Wednesday, May 31, 2006

Network Thinking in Biology

A recent post on Pharyngula about current debates on the evolution of gene regulatory networks in embryo development motivated me write down some thoughts about the current status of network thinking in biology. Networks are one of the latest hot items in molecular biology, but at this point, in my opinion, their significance to our current understanding is hugely overrated. More and more papers are showing up with 'network' in their titles, but most of the time, the word is uninformative about the content in the article, or just a fancy way of renaming what biologists have been doing for years - mapping the interactions between proteins, DNA, and small molecules.

What has network thinking actually done for biology? Very little except generate confusion and bad paper titles. At most, the idea of a network is used as a helpful metaphor. Metaphors can be useful in science, but if networks are to really make a big impact on our understanding of molecular biology, we need to move beyond vague metaphors and into a rigorous set of concepts that actually make a difference in how we think about biological problems.

Here's one way of looking at the situation: A recent review article by Alberto Barabasi begins by succinctly summarizing what nearly all molecular biologists would agree is a major goal:

"A key aim of postgenomic biomedical research is to systematically catalogue all molecules and their interactions within a living cell. There is a clear need to understand how these molecules and the interactions between them determine the function of this enormously complex machinery, both in isolation and when surrounded by other cells."

For at least one model organism, brewer's yeast, we're getting pretty damn close to coming up with a complete inventory of the identity, interactions, and functions of all the proteins in a cell. We know in great detail what goes on inside a yeast cell, and within 10 years, there won't be much left to discover in terms of the basic molecular biology that people have been working out for 50 years. Genomics has really accelerated this process. So the question arises, how do we make sense of all this?

This is where we hope networks will come in. As an analogy, think about a computer - you can know all about how transistors function, or how processors and buses and memory work in detail - in the case of yeast, it is like we have one particular logic board really figured out. But really, all that information only gets you so far if you don't understand things at a higher level of abstraction - if you don't understand the processor instruction set, or memory addressing, or network communication protocols.

Going back to Barabasi's review, we read further that:

"Rapid advances in network biology indicate that cellular networks are governed by universal laws and offer a new conceptual framework that could potentially revolutionize our view of biology and disease pathologies in the twenty-first century."

If only that were true. We certainly have seen advances made by people who study general properties of networks in abstract terms (Barabasi is one of those people), but I have frankly found very little to suggest that the 'universal laws' emerging from this work have deeply enhanced our understanding or predictive ability.
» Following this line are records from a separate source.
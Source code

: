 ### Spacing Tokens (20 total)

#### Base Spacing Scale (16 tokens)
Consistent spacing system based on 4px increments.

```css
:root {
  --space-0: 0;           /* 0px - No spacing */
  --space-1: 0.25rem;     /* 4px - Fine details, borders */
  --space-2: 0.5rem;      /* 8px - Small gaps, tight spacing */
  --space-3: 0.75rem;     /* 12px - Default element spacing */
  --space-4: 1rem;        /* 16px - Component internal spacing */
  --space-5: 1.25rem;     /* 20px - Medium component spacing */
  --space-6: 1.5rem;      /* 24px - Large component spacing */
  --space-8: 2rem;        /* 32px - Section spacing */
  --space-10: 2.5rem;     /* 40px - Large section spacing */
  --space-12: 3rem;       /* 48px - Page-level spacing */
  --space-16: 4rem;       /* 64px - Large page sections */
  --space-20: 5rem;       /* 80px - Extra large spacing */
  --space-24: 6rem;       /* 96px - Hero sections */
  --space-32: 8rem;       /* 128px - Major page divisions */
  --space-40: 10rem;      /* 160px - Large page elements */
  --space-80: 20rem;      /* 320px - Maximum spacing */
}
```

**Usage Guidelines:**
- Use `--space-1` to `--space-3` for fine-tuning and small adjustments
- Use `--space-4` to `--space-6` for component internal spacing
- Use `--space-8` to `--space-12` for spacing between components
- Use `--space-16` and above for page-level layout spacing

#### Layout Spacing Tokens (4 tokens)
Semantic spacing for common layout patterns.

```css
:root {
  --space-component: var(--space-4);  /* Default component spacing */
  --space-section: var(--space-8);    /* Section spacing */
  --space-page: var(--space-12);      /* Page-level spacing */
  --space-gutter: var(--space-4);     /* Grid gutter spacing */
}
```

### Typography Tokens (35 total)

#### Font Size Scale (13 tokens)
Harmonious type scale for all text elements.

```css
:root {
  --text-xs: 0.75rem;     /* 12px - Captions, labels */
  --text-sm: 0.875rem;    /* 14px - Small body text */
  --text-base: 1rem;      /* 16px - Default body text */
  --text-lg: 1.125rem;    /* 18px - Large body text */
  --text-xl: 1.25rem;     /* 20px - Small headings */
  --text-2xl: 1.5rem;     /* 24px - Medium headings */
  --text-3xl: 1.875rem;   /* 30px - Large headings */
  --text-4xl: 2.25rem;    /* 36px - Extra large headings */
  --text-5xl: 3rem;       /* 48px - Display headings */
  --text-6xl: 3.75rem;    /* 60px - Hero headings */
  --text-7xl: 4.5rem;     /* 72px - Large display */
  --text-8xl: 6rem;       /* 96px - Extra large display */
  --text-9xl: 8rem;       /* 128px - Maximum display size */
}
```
For example, we know that many networks are 'scale free' - meaning that most network components have few connections, while a few 'hubs' have many connections. (The distribution of connections is exponential, which is what is meant we we say scale free networks follow a power law.) Why do we care whether a network is scale-free? The answer is that such networks more resistant to disruption; so scale-free biological networks are reasonably robust to mutation. After decades of genetic knock out experiments, we knew that fact already though, and while it's nice to know the source of this robustness, the utility of the scale-free concept seems to end there.
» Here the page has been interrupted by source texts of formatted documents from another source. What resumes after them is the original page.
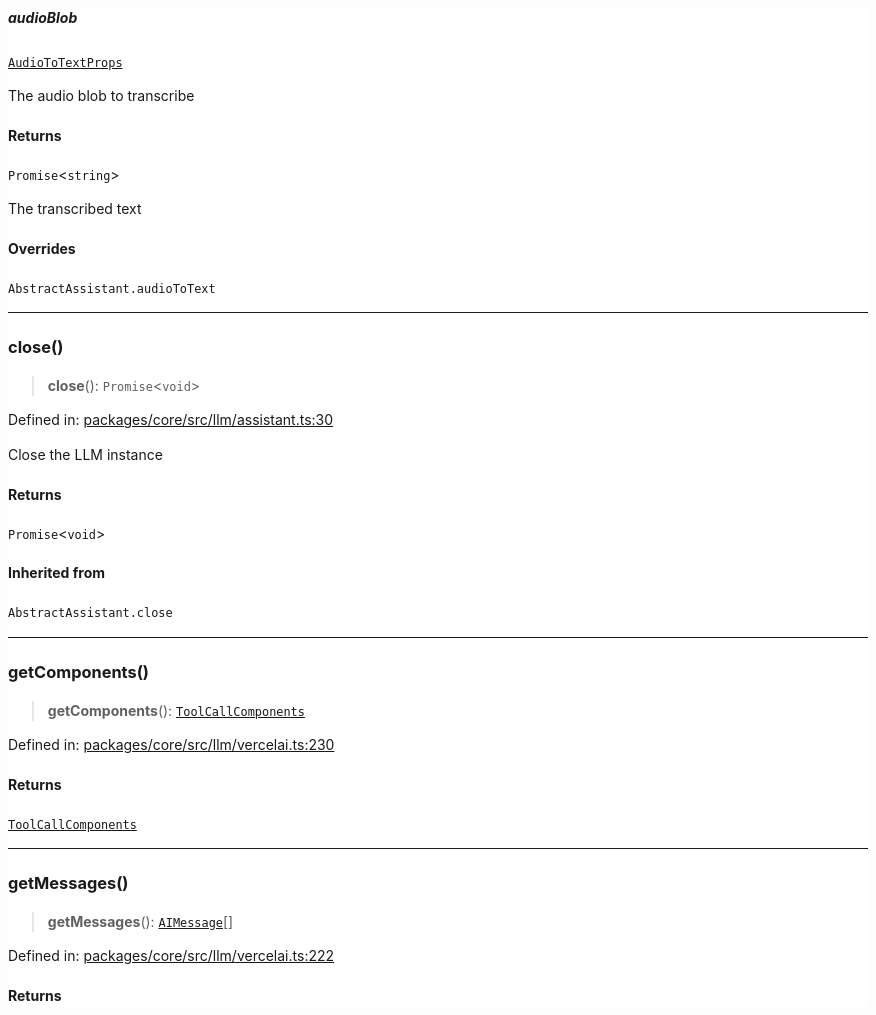 ##### audioBlob

[`AudioToTextProps`](../type-aliases/AudioToTextProps.md)

The audio blob to transcribe

#### Returns

`Promise`\<`string`\>

The transcribed text

#### Overrides

`AbstractAssistant.audioToText`

***

### close()

> **close**(): `Promise`\<`void`\>

Defined in: [packages/core/src/llm/assistant.ts:30](https://github.com/GeoDaCenter/openassistant/blob/0c688d870b87d67f5ae44bc9413af48292a3320a/packages/core/src/llm/assistant.ts#L30)

Close the LLM instance

#### Returns

`Promise`\<`void`\>

#### Inherited from

`AbstractAssistant.close`

***

### getComponents()

> **getComponents**(): [`ToolCallComponents`](../type-aliases/ToolCallComponents.md)

Defined in: [packages/core/src/llm/vercelai.ts:230](https://github.com/GeoDaCenter/openassistant/blob/0c688d870b87d67f5ae44bc9413af48292a3320a/packages/core/src/llm/vercelai.ts#L230)

#### Returns

[`ToolCallComponents`](../type-aliases/ToolCallComponents.md)

***

### getMessages()

> **getMessages**(): [`AIMessage`](../type-aliases/AIMessage.md)[]

Defined in: [packages/core/src/llm/vercelai.ts:222](https://github.com/GeoDaCenter/openassistant/blob/0c688d870b87d67f5ae44bc9413af48292a3320a/packages/core/src/llm/vercelai.ts#L222)

#### Returns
Compare this with the discoveries of the 50's and 60's - the Central Dogma: the idea that DNA makes RNA makes protein, or Jacob and Monod's model of gene regulation, which changed the way everyone in molecular biology thought about their work. These concepts set down the foundation for almost everything that happened in the next 50 years, culminating in the genome sequencing projects of the last decade. These genome sequencing projects are in some ways the ultimate validation of the importance of the Central Dogma.

I haven't come across any use of network concepts in biology that promise to be as significant. Basically, I think we don't even know how to start thinking about the next level of abstraction. Some people have made the excellent point that we shouldn't expect that level of abstraction to be closely analogous to what we see in human-designed circuits or computers, because evolution is likely to have hit upon very, very different solutions. That sounds like a tantalizing challenge.

What people have been doing instead is to just keep doing what we've been doing for 50 years, albeit with fancy genomic tools. We're still filling in details and mapping the interactions in the cell. But most of us deeply believe that there is another level of explanation - more than just having the most detailed map we can get. Sure, we can plug all those details into a computer and call it a model, but I'm not sure we'll understand much more as we do that.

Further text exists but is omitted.